The Financial Stability Board (FSB) stated yesterday that cryptocurrencies are currently not a threat to the mainstream global banking system.
The announcement came during the G20 gathering that is being held this week in Buenos Aires, Argentina, where finance ministers have been predominantly addressing the future of work, infrastructure and the world economy – including the scope for more regulations on Bitcoin and other cryptocurrencies. It was reported by Reuters that in a letter from Mark Carney, the chairman of the FSB, the G20 ministers were informed that ‘Crypto-assets do not pose risks to global financial stability at this time’. This comes as a blow for a number of countries who were calling to impose updated global regulations upon the heavily un-regulated and criticised digital markets.
Carney, who is also Governor of the Bank of England, has recently played a vocal role in face of the rise of cryptocurrencies and gave predictions of the future of digital payments. The FSB, of which Carney is chairman, plays a major role in the stability of international markets and is acclaimed as ‘co-ordinating national financial authorities and international standard-setting bodies as they work towards strong regulatory, supervisory and other financial sector policies’. The board, established in 2009 in the wake of the market crash, has major scope across all financial sectors meaning that these recent comments towards the ministers have served as a triumph for the cryptosphere.
The statement by Carney however does invoke the suggestion that although the cryptocurrencies have a green light for now, that the FSB will continue to monitor the markets: ‘Crypto-assets raise a host of issues around consumer and investor protection, as well as their use to shield illicit activity and for money laundering and terrorist financing. At the same time, the technologies underlying them have the potential to improve the efficiency and inclusiveness of
both the financial system and the economy’.
The news also comes amidst a tumultuous setting at the G20 summit, as the finance ministers and leading bankers look for a collective strategy in the face of currency news. It was reported that during the summit, French minister Bruno Le Maire suggested that ‘if we want to move on and protect citizens from any kind of speculations or money laundering or terrorism financing, we need rules’, pressing for a deeper element of regulation on both standard currencies and the cryptosphere. Ministers argued that so far very few individuals are reporting their cryptocurrency gains to Inland Revenue Tax, when they could, in fact, be subject to capital gains tax. More meetings are proposed for later on today to further discuss digital implications.
The heightened debate surrounding the regulations of Bitcoin and other cryptocurrencies has played a predominant role in the market recently, even before the summit, as fears surrounding their unregulated nature can be tied to a network for money laundering and criminal activity. Some of the cryptocurrency exchanges such as the Winklevii creation, Gemini, have also further acknowledged that regulation is an inevitable facet of the currencies and could in fact be one of the only lifelines that can bring cryptocurrencies into the mainstream markets. Today’s meetings will continue to push for the aim of curtailing the very deregulated nature of the digital world and bridge the gap between government regulators and their crypto-counterparts.

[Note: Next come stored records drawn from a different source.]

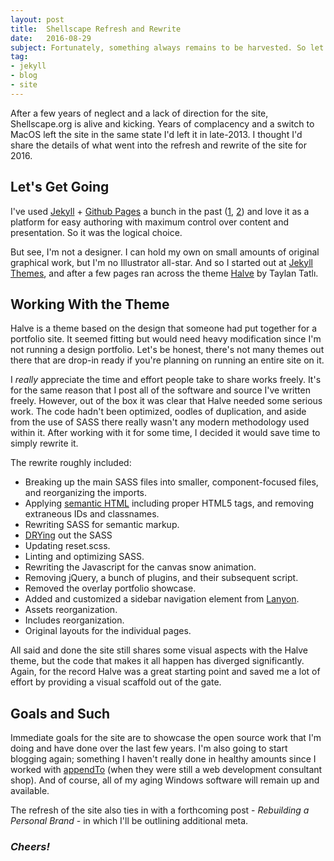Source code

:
 ```yaml
---
layout: post
title:  Shellscape Refresh and Rewrite
date:   2016-08-29
subject: Fortunately, something always remains to be harvested. So let us not be idle.
tag:
- jekyll
- blog
- site
---
```


After a few years of neglect and a lack of direction for the site, Shellscape.org
is alive and kicking. Years of complacency and a switch to MacOS left the site in
the same state I'd left it in late-2013. I thought I'd share the details of
what went into the refresh and rewrite of the site for 2016.

<!-- more -->

## Let's Get Going

I've used [Jekyll](https://jekyllrb.com) + [Github Pages](https://pages.github.com/)
a bunch in the past ([1](https://github.com/gilt/tech-blog),
[2](https://github.com/shellscape/shellscape-blog.github.io)) and love it as
a platform for easy authoring with maximum control over content and presentation.
So it was the logical choice.

But see, I'm not a designer. I can hold my own on small amounts of original
graphical work, but I'm no Illustrator all-star. And so I started out at
[Jekyll Themes](http://jekyllthemes.org), and after a few pages ran across the
theme [Halve](https://github.com/TaylanTatli/Halve) by Taylan Tatlı.

## Working With the Theme

Halve is a theme based on the design that someone had put together for a
portfolio site. It seemed fitting but would need heavy modification since I'm
not running a design portfolio. Let's be honest, there's not many themes out there
that are drop-in ready if you're planning on running an entire site on it.

I _really_ appreciate the time and effort people take to share works freely. It's
for the same reason that I post all of the software and source I've written freely.
However, out of the box it was clear that Halve needed some serious work. The code
hadn't been optimized, oodles of duplication, and aside from the use of SASS there
really wasn't any modern methodology used within it. After working with it for some
time, I decided it would save time to simply rewrite it.

The rewrite roughly included:

  - Breaking up the main SASS files into smaller, component-focused files, and
  reorganizing the imports.
  - Applying [semantic HTML](https://en.wikipedia.org/wiki/Semantic_HTML) including
  proper HTML5 tags, and removing extraneous IDs and classnames.
  - Rewriting SASS for semantic markup.
  - [DRYing](http://alistapart.com/article/dry-ing-out-your-sass-mixins) out the SASS
  - Updating reset.scss.
  - Linting and optimizing SASS.
  - Rewriting the Javascript for the canvas snow animation.
  - Removing jQuery, a bunch of plugins, and their subsequent script.
  - Removed the overlay portfolio showcase.
  - Added and customized a sidebar navigation element from [Lanyon](https://github.com/poole/lanyon).
  - Assets reorganization.
  - Includes reorganization.
  - Original layouts for the individual pages.

All said and done the site still shares some visual aspects with the Halve
theme, but the code that makes it all happen has diverged significantly. Again,
for the record Halve was a great starting point and saved me a lot of effort by
providing a visual scaffold out of the gate.

## Goals and Such

Immediate goals for the site are to showcase the open source work that I'm doing
and have done over the last few years. I'm also going to start blogging again;
something I haven't really done in healthy amounts since I worked with
[appendTo](https://appendto.com) (when they were still a web development consultant shop).
And of course, all of my aging Windows software will remain up and available.

The refresh of the site also ties in with a forthcoming post - _Rebuilding a Personal Brand_ -
in which I'll be outlining additional meta.

### _Cheers!_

With countries continuing to push for more action in the financial realm, this week’s meetings will leave space for much further discussion regarding the influences of cryptocurrencies. Carney’s comments at least make it unlikely that any pressing regulations will result from the G20 organisation this week. Though somewhat of a silver lining in the otherwise stormy digital markets, this is just the start of the ongoing battle to curb the digital sphere.